_Data shown_.

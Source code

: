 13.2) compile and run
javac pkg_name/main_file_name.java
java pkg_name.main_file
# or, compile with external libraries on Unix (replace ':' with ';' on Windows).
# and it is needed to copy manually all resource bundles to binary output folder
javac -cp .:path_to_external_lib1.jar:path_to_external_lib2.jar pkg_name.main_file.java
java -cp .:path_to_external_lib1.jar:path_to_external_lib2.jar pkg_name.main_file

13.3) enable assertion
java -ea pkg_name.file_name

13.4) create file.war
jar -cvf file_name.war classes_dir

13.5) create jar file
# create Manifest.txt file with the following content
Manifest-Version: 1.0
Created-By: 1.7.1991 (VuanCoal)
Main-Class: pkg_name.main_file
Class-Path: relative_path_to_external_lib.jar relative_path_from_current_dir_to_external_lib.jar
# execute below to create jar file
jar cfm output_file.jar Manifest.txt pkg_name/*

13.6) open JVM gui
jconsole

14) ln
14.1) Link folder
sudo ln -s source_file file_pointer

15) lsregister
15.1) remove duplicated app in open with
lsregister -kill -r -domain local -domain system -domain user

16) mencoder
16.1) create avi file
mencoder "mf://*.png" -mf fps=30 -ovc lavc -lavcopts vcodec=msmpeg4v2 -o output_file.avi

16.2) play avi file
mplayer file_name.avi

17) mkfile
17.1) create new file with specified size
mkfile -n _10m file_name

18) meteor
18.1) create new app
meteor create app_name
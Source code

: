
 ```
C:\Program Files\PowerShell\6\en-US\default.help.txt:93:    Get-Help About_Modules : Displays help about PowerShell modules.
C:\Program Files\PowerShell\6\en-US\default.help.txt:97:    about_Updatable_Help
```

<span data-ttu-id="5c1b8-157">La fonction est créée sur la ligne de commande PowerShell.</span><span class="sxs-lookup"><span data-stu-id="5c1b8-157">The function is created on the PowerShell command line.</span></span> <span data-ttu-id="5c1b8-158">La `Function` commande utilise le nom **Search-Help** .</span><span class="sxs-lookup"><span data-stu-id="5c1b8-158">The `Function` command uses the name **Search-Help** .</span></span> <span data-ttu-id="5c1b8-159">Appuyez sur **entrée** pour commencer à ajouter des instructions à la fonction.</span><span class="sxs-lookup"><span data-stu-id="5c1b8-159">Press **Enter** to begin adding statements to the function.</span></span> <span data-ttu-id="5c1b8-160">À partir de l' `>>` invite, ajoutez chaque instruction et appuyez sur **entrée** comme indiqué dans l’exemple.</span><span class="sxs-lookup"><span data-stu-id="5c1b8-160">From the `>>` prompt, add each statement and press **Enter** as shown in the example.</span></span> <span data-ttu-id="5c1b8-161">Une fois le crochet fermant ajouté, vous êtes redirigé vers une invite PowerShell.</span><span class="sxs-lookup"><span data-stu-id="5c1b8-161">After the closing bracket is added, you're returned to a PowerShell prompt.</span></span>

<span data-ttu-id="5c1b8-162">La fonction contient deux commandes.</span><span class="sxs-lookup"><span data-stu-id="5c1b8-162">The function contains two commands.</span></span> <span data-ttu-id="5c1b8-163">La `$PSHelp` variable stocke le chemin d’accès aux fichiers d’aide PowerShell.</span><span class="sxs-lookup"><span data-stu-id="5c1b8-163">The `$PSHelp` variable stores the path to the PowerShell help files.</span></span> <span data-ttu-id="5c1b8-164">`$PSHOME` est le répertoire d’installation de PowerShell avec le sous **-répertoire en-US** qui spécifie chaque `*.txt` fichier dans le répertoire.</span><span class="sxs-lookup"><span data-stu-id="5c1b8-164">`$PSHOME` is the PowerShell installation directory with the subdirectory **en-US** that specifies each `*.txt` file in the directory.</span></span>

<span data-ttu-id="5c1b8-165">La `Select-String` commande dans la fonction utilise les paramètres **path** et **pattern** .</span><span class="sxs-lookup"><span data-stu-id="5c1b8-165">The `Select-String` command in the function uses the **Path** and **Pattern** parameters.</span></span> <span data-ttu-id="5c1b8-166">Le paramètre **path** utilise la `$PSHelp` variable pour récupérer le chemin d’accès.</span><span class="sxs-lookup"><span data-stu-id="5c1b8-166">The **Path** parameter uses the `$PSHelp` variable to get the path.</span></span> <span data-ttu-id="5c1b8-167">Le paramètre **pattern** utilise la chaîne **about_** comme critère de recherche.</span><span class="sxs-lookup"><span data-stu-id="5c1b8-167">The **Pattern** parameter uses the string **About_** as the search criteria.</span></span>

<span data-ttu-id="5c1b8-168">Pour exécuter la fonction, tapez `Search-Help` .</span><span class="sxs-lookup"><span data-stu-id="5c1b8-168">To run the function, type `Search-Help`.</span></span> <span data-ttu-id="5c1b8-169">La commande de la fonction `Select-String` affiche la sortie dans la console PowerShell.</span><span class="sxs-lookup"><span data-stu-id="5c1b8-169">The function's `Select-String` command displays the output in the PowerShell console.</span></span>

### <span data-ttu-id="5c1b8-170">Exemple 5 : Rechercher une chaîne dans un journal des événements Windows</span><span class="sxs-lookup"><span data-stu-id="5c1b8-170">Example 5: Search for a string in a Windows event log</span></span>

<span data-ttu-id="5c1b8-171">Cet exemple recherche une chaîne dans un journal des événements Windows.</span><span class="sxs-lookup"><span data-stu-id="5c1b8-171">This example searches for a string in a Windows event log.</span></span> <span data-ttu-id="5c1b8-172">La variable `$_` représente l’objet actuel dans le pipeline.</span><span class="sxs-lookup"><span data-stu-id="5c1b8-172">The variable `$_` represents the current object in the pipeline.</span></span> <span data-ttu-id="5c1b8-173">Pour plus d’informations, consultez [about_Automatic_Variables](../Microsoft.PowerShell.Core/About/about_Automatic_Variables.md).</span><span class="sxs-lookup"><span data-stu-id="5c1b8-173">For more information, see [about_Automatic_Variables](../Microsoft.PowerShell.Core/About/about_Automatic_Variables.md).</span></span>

_How to complete this task_. Wherever a line above contains the string "Select", copy that line.

_Task result_.
<span data-ttu-id="5c1b8-165">La `Select-String` commande dans la fonction utilise les paramètres **path** et **pattern** .</span><span class="sxs-lookup"><span data-stu-id="5c1b8-165">The `Select-String` command in the function uses the **Path** and **Pattern** parameters.</span></span> <span data-ttu-id="5c1b8-166">Le paramètre **path** utilise la `$PSHelp` variable pour récupérer le chemin d’accès.</span><span class="sxs-lookup"><span data-stu-id="5c1b8-166">The **Path** parameter uses the `$PSHelp` variable to get the path.</span></span> <span data-ttu-id="5c1b8-167">Le paramètre **pattern** utilise la chaîne **about_** comme critère de recherche.</span><span class="sxs-lookup"><span data-stu-id="5c1b8-167">The **Pattern** parameter uses the string **About_** as the search criteria.</span></span>
<span data-ttu-id="5c1b8-168">Pour exécuter la fonction, tapez `Search-Help` .</span><span class="sxs-lookup"><span data-stu-id="5c1b8-168">To run the function, type `Search-Help`.</span></span> <span data-ttu-id="5c1b8-169">La commande de la fonction `Select-String` affiche la sortie dans la console PowerShell.</span><span class="sxs-lookup"><span data-stu-id="5c1b8-169">The function's `Select-String` command displays the output in the PowerShell console.</span></span>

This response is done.